The proposal is still under development and hasn’t been approved by President Barack Obama. U.S. officials said the rescue mission is one of many options the U.S. military is weighing after dropping food and water to dying refugees over the past six days.
“People are looking at ways to do something more than just drop water and supplies,” one senior U.S. official said. “You can only do that for so long.”
It’s one thing to mull the options. It’s another to give the order. Any review of the situation and the solutions to the acute crises with the Yazidis would have to include an armed intervention, but that doesn’t necessarily mean that the US will decide to do it. The rhetoric from the White House has been in total opposition to that very idea from the beginning. Just yesterday, US Defense Secretary Chuck Hagel told Marines explicitly that there would be no boots on the ground:
“This is not a combat, boots-on-the-ground operation,” said Defense Secretary Chuck Hagel during a talk Tuesday afternoon with U.S. Marines at Camp Pendleton, Calif. “But, short of that, there are some things that we can continue to do—and we are doing.”

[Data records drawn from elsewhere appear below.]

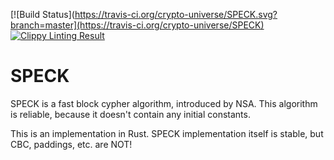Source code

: [![Build Status](https://travis-ci.org/crypto-universe/SPECK.svg?branch=master](https://travis-ci.org/crypto-universe/SPECK)
[![Clippy Linting Result](https://clippy.bashy.io/github/crypto-universe/SPECK/master/badge.svg)](https://clippy.bashy.io/github/crypto-universe/SPECK/master/log)

# SPECK
SPECK is a fast block cypher algorithm, introduced by NSA.
This algorithm is reliable, because it doesn't contain any initial constants.

This is an implementation in Rust.
SPECK implementation itself is stable, but CBC, paddings, etc. are NOT!
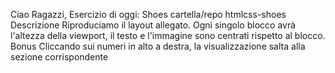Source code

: Ciao Ragazzi,
Esercizio di oggi: Shoes
cartella/repo htmlcss-shoes
Descrizione
Riproduciamo il layout allegato. Ogni singolo blocco avrà l'altezza della viewport, il testo e l'immagine sono centrati rispetto al blocco.
Bonus
Cliccando sui numeri in alto a destra, la visualizzazione salta alla sezione corrispondente
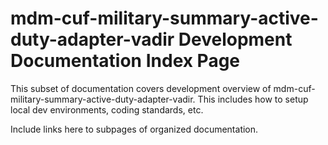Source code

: # mdm-cuf-military-summary-active-duty-adapter-vadir Development Documentation Index Page

This subset of documentation covers development overview of mdm-cuf-military-summary-active-duty-adapter-vadir.  This includes how to setup local dev environments, coding standards, etc.

Include links here to subpages of organized documentation.
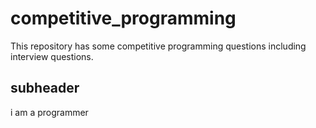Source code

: # competitive_programming
This repository has some competitive programming questions including interview questions. 
## subheader
i am a programmer

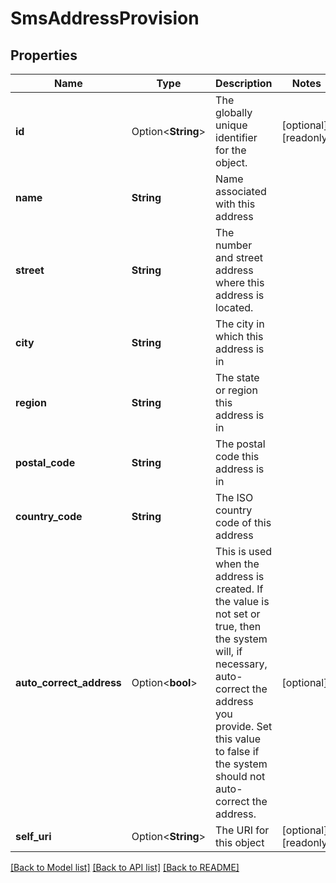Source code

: # SmsAddressProvision

## Properties

Name | Type | Description | Notes
------------ | ------------- | ------------- | -------------
**id** | Option<**String**> | The globally unique identifier for the object. | [optional][readonly]
**name** | **String** | Name associated with this address | 
**street** | **String** | The number and street address where this address is located. | 
**city** | **String** | The city in which this address is in | 
**region** | **String** | The state or region this address is in | 
**postal_code** | **String** | The postal code this address is in | 
**country_code** | **String** | The ISO country code of this address | 
**auto_correct_address** | Option<**bool**> | This is used when the address is created. If the value is not set or true, then the system will, if necessary, auto-correct the address you provide. Set this value to false if the system should not auto-correct the address. | [optional]
**self_uri** | Option<**String**> | The URI for this object | [optional][readonly]

[[Back to Model list]](../README.md#documentation-for-models) [[Back to API list]](../README.md#documentation-for-api-endpoints) [[Back to README]](../README.md)


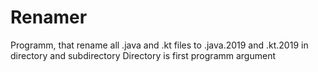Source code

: # Renamer

Programm, that rename all .java and .kt files to .java.2019 and .kt.2019 in directory and subdirectory
Directory is first programm argument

No rescue operation is likely to take place until the U.S. military gets a better understanding of the scope of the crisis. American officials don’t know how many refugees are trapped in the mountains. Estimates range from several thousand to as many as 35,000 people.
In an earlier post, I noted that the Pentagon had boosted its presence of military advisers in Irbil by 130, more than three times its previous roster. Hagel mentioned this yesterday too, promising that their analysis would be brought back to the Pentagon “very shortly.” The previous team had already completed its analysis weeks ago, to which the Obama administration has not yet responded. While Hagel was denying that the new deployment of military advisers was a combat force, his actual language hedged quite a bit on the future — leaving plenty of wiggle room for change of heart, as the more complete quote from ABC makes a little more clear:
Hagel described the new team in Erbil as not going beyond the parameters President Obama has laid out for the earlier teams sent to Baghdad. He said the assessment team was “not a combat boots on the ground operation. As the president has made very clear, we are not going back into Iraq in any of the same combat missions dimensions that we once were in in Iraq.”
“We’re not going to have that kind of operation, but short of that there are some things that we are going to continue to do and we are doing,” said Hagel.
“In any of the same combat missions dimensions”? That’s quite a bit different than saying “no boots on the ground ever.” The previous mission dimension was a full-scale invasion and occupation. Even the most hawkish of US hawks don’t foresee that as a realistic option, nor would it be necessary. However, if the US wants to stop the genocide on Mount Sinjar and roll back ISIS away from key territory — Kurdistan for one, and perhaps the very dangerous Mosul Dam for another — it will take more than a few water drops and supply airlifts, punctuated by occasional air strikes.
However, there would be no turning back from that decision by Obama, either. He not only would have to authorize combat operations in Iraq, which would make hash of his many claims over the last three years to have “ended the war,” he will have to prepare the country for that redeployment and reopening of hostilities. That would mean being honest about the collapse of Iraq and the role the US withdrawal had in it, and the need to stay engaged not just in Iraq but also in Afghanistan, where the same scenario is about to unfold as soon as we leave. With that in mind, don’t expect any US military intervention on Mount Sinjar or anywhere else in Iraq. The costs to Obama are simply too high.